DATASET CONTENT —
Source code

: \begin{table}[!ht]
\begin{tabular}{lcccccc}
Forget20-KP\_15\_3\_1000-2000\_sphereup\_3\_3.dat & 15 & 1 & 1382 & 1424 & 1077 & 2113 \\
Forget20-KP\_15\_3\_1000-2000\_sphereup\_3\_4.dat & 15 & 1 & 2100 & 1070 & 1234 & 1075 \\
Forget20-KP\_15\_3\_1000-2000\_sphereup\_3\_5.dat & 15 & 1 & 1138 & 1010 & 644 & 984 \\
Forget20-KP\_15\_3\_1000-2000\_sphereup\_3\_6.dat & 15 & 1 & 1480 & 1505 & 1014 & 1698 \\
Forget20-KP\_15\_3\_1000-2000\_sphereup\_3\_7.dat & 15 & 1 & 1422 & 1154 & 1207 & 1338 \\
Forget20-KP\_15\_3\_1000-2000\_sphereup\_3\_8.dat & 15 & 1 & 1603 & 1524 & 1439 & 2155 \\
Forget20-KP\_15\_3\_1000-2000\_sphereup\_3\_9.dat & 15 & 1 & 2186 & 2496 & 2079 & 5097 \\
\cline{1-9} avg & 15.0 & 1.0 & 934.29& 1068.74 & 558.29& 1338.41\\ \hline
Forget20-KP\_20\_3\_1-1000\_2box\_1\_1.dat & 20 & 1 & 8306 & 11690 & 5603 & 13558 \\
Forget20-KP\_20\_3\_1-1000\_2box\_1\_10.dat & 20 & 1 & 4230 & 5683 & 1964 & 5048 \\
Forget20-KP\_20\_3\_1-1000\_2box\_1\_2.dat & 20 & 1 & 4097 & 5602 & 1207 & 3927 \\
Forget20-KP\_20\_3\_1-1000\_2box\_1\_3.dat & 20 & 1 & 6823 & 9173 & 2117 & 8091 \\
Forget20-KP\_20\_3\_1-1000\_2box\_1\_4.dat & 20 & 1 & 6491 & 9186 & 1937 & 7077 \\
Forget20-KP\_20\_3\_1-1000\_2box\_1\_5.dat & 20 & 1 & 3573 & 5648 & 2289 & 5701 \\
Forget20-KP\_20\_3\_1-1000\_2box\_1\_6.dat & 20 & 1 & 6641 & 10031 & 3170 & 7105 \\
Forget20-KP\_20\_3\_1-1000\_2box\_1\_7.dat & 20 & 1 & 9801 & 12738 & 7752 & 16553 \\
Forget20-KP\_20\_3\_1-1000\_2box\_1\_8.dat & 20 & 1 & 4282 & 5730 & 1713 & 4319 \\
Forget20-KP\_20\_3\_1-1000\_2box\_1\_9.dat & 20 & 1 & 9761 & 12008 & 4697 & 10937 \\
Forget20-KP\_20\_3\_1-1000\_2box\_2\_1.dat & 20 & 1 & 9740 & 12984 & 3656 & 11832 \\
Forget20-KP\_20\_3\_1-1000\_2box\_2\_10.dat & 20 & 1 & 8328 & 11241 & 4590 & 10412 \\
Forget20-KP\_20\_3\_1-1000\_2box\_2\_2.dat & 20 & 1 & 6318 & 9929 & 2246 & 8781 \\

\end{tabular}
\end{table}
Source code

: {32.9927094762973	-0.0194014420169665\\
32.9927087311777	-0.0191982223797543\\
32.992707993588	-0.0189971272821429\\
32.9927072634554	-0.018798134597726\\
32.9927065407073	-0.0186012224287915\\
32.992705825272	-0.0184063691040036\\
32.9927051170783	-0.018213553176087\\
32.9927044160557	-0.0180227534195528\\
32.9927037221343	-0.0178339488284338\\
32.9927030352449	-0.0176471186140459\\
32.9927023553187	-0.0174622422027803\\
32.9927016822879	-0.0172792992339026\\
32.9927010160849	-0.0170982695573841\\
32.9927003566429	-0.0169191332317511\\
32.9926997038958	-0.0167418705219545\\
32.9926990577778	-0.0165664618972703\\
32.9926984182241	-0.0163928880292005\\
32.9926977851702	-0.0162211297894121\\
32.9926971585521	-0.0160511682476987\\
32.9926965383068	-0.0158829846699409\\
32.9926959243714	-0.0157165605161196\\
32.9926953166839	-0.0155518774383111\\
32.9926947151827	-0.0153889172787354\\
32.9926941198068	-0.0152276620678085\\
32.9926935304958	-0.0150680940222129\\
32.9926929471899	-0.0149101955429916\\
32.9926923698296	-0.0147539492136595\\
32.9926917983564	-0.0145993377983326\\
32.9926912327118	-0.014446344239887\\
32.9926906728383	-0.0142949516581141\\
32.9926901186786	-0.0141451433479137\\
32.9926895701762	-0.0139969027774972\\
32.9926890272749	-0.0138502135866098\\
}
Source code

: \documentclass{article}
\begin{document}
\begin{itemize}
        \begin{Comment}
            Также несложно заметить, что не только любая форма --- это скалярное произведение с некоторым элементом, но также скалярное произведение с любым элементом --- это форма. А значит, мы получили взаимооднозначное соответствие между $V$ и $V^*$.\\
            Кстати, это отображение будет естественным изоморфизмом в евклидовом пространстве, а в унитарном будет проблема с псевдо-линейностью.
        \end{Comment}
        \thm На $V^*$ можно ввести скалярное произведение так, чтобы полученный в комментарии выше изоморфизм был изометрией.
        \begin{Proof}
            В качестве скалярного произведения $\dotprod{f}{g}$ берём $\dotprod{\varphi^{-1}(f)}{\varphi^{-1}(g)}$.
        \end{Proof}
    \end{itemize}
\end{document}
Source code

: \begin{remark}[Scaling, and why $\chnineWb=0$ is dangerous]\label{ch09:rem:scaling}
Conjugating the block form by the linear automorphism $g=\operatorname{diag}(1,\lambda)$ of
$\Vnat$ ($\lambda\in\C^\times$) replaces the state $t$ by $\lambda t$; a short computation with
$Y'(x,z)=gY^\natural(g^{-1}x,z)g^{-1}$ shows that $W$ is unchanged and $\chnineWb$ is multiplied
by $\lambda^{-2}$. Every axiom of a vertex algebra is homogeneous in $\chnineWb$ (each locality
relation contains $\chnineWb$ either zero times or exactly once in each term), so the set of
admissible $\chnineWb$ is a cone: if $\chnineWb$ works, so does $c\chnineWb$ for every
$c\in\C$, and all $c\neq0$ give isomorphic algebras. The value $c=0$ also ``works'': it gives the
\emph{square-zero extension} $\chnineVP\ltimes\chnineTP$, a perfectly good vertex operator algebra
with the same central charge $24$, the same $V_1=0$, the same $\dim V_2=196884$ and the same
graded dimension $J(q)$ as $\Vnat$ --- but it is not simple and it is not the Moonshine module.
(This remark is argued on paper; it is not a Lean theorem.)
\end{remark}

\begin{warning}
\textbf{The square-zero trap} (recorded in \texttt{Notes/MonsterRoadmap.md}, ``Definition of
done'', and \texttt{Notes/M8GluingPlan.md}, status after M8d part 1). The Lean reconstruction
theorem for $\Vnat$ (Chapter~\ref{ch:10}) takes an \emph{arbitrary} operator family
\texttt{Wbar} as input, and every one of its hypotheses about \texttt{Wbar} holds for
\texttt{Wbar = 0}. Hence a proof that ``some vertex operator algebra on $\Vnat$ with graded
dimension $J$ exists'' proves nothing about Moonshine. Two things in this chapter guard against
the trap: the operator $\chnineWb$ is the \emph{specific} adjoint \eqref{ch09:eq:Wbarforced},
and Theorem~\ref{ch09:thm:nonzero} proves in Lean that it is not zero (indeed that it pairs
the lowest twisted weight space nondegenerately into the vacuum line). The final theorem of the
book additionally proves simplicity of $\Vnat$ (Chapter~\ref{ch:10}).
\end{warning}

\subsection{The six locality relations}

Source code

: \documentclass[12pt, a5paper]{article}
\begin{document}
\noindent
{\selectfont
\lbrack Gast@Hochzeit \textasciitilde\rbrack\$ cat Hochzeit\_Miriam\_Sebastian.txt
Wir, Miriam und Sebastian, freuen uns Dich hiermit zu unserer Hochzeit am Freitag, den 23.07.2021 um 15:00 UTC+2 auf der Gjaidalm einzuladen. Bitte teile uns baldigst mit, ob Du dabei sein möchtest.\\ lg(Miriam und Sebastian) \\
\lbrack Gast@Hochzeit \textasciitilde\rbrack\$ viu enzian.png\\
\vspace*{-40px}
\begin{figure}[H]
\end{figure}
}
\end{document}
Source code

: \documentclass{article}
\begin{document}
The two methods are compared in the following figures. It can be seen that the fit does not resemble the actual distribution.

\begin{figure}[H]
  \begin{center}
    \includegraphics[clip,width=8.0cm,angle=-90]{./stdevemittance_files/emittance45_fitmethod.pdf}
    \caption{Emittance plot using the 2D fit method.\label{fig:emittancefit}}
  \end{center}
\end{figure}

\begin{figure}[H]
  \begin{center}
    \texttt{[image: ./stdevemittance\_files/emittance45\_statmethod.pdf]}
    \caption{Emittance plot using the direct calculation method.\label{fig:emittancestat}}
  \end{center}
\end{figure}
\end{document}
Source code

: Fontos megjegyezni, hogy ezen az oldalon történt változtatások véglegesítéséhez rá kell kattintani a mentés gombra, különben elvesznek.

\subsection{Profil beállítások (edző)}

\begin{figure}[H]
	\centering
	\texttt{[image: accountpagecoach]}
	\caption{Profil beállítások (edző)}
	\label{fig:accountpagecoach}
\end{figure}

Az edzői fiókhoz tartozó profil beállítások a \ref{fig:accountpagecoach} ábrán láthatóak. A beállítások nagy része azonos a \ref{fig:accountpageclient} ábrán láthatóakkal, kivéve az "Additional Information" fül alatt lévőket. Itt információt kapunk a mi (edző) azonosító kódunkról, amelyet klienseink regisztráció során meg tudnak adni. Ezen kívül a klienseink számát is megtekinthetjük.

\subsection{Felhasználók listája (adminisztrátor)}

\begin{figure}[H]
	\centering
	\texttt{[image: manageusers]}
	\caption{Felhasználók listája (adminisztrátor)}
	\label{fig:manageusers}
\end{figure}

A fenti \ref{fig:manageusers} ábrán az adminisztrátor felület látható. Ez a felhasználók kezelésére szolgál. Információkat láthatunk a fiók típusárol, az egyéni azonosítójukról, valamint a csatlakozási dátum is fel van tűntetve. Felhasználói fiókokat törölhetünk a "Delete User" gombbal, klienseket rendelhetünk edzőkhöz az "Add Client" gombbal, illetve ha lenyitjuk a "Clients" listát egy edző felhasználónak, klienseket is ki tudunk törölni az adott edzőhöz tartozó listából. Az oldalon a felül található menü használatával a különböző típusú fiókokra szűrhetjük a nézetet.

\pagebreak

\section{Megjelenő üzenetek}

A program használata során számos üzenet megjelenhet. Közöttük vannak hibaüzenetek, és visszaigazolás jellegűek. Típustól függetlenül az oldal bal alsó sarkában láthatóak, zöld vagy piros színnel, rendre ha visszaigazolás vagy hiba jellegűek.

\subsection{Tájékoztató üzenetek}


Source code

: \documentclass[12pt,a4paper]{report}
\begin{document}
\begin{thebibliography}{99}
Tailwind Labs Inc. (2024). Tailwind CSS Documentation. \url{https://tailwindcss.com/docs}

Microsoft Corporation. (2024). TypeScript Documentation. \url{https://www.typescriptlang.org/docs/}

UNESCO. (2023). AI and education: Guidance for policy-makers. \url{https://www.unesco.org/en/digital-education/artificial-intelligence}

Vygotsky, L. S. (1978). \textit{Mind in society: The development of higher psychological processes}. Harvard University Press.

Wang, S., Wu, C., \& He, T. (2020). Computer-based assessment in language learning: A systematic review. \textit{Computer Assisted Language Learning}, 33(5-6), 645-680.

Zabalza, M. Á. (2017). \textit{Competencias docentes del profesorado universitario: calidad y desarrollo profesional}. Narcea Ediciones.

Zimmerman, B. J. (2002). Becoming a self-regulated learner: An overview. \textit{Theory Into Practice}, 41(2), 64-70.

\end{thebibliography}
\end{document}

REQUIRED ACTION — Word for word, restate the lines of the data above that fall between the line holding "with the same" and the line holding "The Lean reconstruction", inclusive, and no other lines.

OUTPUT OF THE EXERCISE —
with the same central charge $24$, the same $V_1=0$, the same $\dim V_2=196884$ and the same
graded dimension $J(q)$ as $\Vnat$ --- but it is not simple and it is not the Moonshine module.
(This remark is argued on paper; it is not a Lean theorem.)
\end{remark}

\begin{warning}
\textbf{The square-zero trap} (recorded in \texttt{Notes/MonsterRoadmap.md}, ``Definition of
done'', and \texttt{Notes/M8GluingPlan.md}, status after M8d part 1). The Lean reconstruction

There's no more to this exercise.